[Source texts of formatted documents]
-------

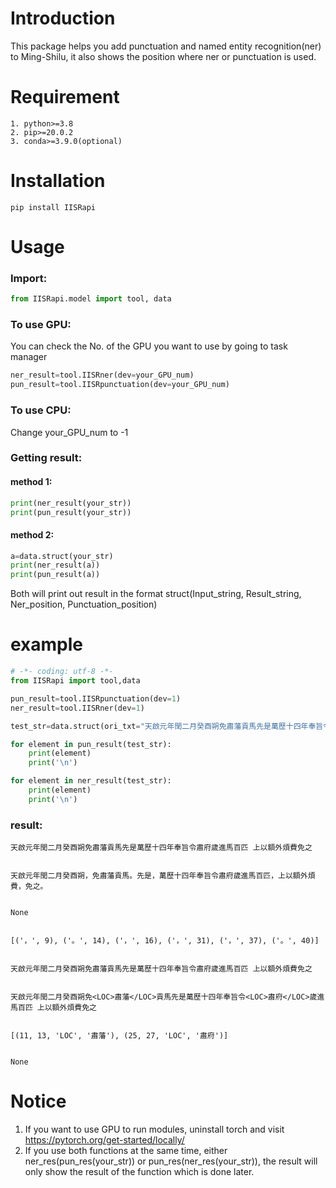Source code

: # Introduction
This package helps you add punctuation and named entity recognition(ner) to Ming-Shilu, it also shows the position where ner or punctuation is used.
# Requirement
```
1. python>=3.8
2. pip>=20.0.2
3. conda>=3.9.0(optional)
```
# Installation
```
pip install IISRapi
```
# Usage
### Import:
```python
from IISRapi.model import tool, data
```
### To use GPU:
You can check the No. of the GPU you want to use by going to task manager
```python
ner_result=tool.IISRner(dev=your_GPU_num)
pun_result=tool.IISRpunctuation(dev=your_GPU_num)
```
### To use CPU:
Change your_GPU_num to -1

### Getting result:
#### method 1:
```python
print(ner_result(your_str))
print(pun_result(your_str))
```
#### method 2:
```python
a=data.struct(your_str)
print(ner_result(a))
print(pun_result(a))
```
Both will print out result in the format struct(Input_string, Result_string, Ner_position, Punctuation_position)

# example
```python
# -*- coding: utf-8 -*-
from IISRapi import tool,data

pun_result=tool.IISRpunctuation(dev=1)
ner_result=tool.IISRner(dev=1)

test_str=data.struct(ori_txt="天啟元年閏二月癸酉朔免肅藩貢馬先是萬歷十四年奉旨令肅府歲進馬百匹 上以額外煩費免之")

for element in pun_result(test_str):
    print(element)
    print('\n')

for element in ner_result(test_str):
    print(element)
    print('\n')
```

### result:
```
天啟元年閏二月癸酉朔免肅藩貢馬先是萬歷十四年奉旨令肅府歲進馬百匹 上以額外煩費免之


天啟元年閏二月癸酉朔，免肅藩貢馬。先是，萬歷十四年奉旨令肅府歲進馬百匹，上以額外煩費，免之。


None


[('，', 9), ('。', 14), ('，', 16), ('，', 31), ('，', 37), ('。', 40)]


天啟元年閏二月癸酉朔免肅藩貢馬先是萬歷十四年奉旨令肅府歲進馬百匹 上以額外煩費免之


天啟元年閏二月癸酉朔免<LOC>肅藩</LOC>貢馬先是萬歷十四年奉旨令<LOC>肅府</LOC>歲進馬百匹 上以額外煩費免之


[(11, 13, 'LOC', '肅藩'), (25, 27, 'LOC', '肅府')]


None
```
# Notice
1. If you want to use GPU to run modules, uninstall torch and visit https://pytorch.org/get-started/locally/  
2. If you use both functions at the same time, either ner_res(pun_res(your_str)) or pun_res(ner_res(your_str)), the result will only show the result of the function which is done later.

-------

§ Your assignment
Only a number is wanted here: how many lines in the data above include the string "IISRpunctuation"?

§ The answer
2